- _What you need to do_: For every record beneath this instruction, give an exact repetition, omitting images.
BEGIN Data listing
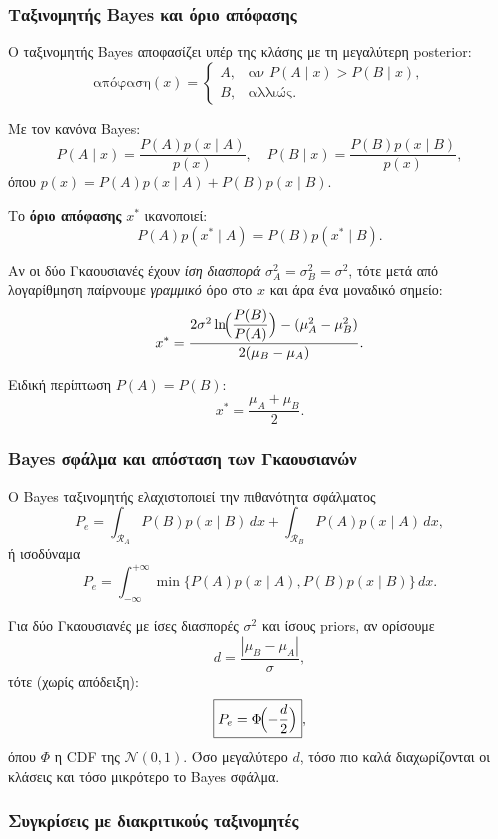 \documentclass[a4paper,11pt]{article}
\begin{document}
\subsubsection*{Ταξινομητής Bayes και όριο απόφασης}

Ο ταξινομητής Bayes αποφασίζει υπέρ της κλάσης με τη μεγαλύτερη posterior:
\[
\text{απόφαση}(x)=
\begin{cases}
A, & \text{αν }P(A\mid x) > P(B\mid x),\\
B, & \text{αλλιώς.}
\end{cases}
\]

Με τον κανόνα Bayes:
\[
P(A\mid x) = \frac{P(A)p(x\mid A)}{p(x)},\quad
P(B\mid x) = \frac{P(B)p(x\mid B)}{p(x)},
\]
όπου $p(x)=P(A)p(x\mid A)+P(B)p(x\mid B)$.

Το \textbf{όριο απόφασης} $x^\ast$ ικανοποιεί:
\[
P(A)p(x^\ast\mid A) = P(B)p(x^\ast\mid B).
\]

Αν οι δύο Γκαουσιανές έχουν \emph{ίση διασπορά} $\sigma_A^2=\sigma_B^2=\sigma^2$,
τότε μετά από λογαρίθμηση παίρνουμε \emph{γραμμικό} όρο στο $x$ και άρα
ένα μοναδικό σημείο:
\[
x^\ast = \frac{2\sigma^2 \ln\!\Bigl(\dfrac{P(B)}{P(A)}\Bigr)
    - (\mu_A^2 - \mu_B^2)}{2(\mu_B - \mu_A)}.
\]

Ειδική περίπτωση $P(A)=P(B)$:
\[
\boxed{x^\ast = \frac{\mu_A+\mu_B}{2}.}
\]

\subsubsection*{Bayes σφάλμα και απόσταση των Γκαουσιανών}

Ο Bayes ταξινομητής ελαχιστοποιεί την πιθανότητα σφάλματος
\[
P_e = \int_{\mathcal{R}_A} P(B)p(x\mid B)\,dx
    + \int_{\mathcal{R}_B} P(A)p(x\mid A)\,dx,
\]
ή ισοδύναμα
\[
P_e = \int_{-\infty}^{+\infty} \min\{P(A)p(x\mid A),P(B)p(x\mid B)\}\,dx.
\]

Για δύο Γκαουσιανές με ίσες διασπορές $\sigma^2$ και ίσους priors,
αν ορίσουμε
\[
d = \frac{|\mu_B-\mu_A|}{\sigma},
\]
τότε (χωρίς απόδειξη):
\[
\boxed{P_e = \Phi\!\Bigl(-\frac{d}{2}\Bigr)},
\]
όπου $\Phi$ η CDF της $\mathcal{N}(0,1)$. Όσο μεγαλύτερο $d$, τόσο πιο
καλά διαχωρίζονται οι κλάσεις και τόσο μικρότερο το Bayes σφάλμα.

\subsubsection*{Συγκρίσεις με διακριτικούς ταξινομητές}
\end{document}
END Data listing
- _Answer for this exercise_:
 \documentclass[a4paper,11pt]{article}
\begin{document}
\subsubsection*{Ταξινομητής Bayes και όριο απόφασης}

Ο ταξινομητής Bayes αποφασίζει υπέρ της κλάσης με τη μεγαλύτερη posterior:
\[
\text{απόφαση}(x)=
\begin{cases}
A, & \text{αν }P(A\mid x) > P(B\mid x),\\
B, & \text{αλλιώς.}
\end{cases}
\]

Με τον κανόνα Bayes:
\[
P(A\mid x) = \frac{P(A)p(x\mid A)}{p(x)},\quad
P(B\mid x) = \frac{P(B)p(x\mid B)}{p(x)},
\]
όπου $p(x)=P(A)p(x\mid A)+P(B)p(x\mid B)$.

Το \textbf{όριο απόφασης} $x^\ast$ ικανοποιεί:
\[
P(A)p(x^\ast\mid A) = P(B)p(x^\ast\mid B).
\]

Αν οι δύο Γκαουσιανές έχουν \emph{ίση διασπορά} $\sigma_A^2=\sigma_B^2=\sigma^2$,
τότε μετά από λογαρίθμηση παίρνουμε \emph{γραμμικό} όρο στο $x$ και άρα
ένα μοναδικό σημείο:
\[
x^\ast = \frac{2\sigma^2 \ln\!\Bigl(\dfrac{P(B)}{P(A)}\Bigr)
    - (\mu_A^2 - \mu_B^2)}{2(\mu_B - \mu_A)}.
\]

Ειδική περίπτωση $P(A)=P(B)$:
\[
\boxed{x^\ast = \frac{\mu_A+\mu_B}{2}.}
\]

\subsubsection*{Bayes σφάλμα και απόσταση των Γκαουσιανών}

Ο Bayes ταξινομητής ελαχιστοποιεί την πιθανότητα σφάλματος
\[
P_e = \int_{\mathcal{R}_A} P(B)p(x\mid B)\,dx
    + \int_{\mathcal{R}_B} P(A)p(x\mid A)\,dx,
\]
ή ισοδύναμα
\[
P_e = \int_{-\infty}^{+\infty} \min\{P(A)p(x\mid A),P(B)p(x\mid B)\}\,dx.
\]

Για δύο Γκαουσιανές με ίσες διασπορές $\sigma^2$ και ίσους priors,
αν ορίσουμε
\[
d = \frac{|\mu_B-\mu_A|}{\sigma},
\]
τότε (χωρίς απόδειξη):
\[
\boxed{P_e = \Phi\!\Bigl(-\frac{d}{2}\Bigr)},
\]
όπου $\Phi$ η CDF της $\mathcal{N}(0,1)$. Όσο μεγαλύτερο $d$, τόσο πιο
καλά διαχωρίζονται οι κλάσεις και τόσο μικρότερο το Bayes σφάλμα.

\subsubsection*{Συγκρίσεις με διακριτικούς ταξινομητές}
\end{document}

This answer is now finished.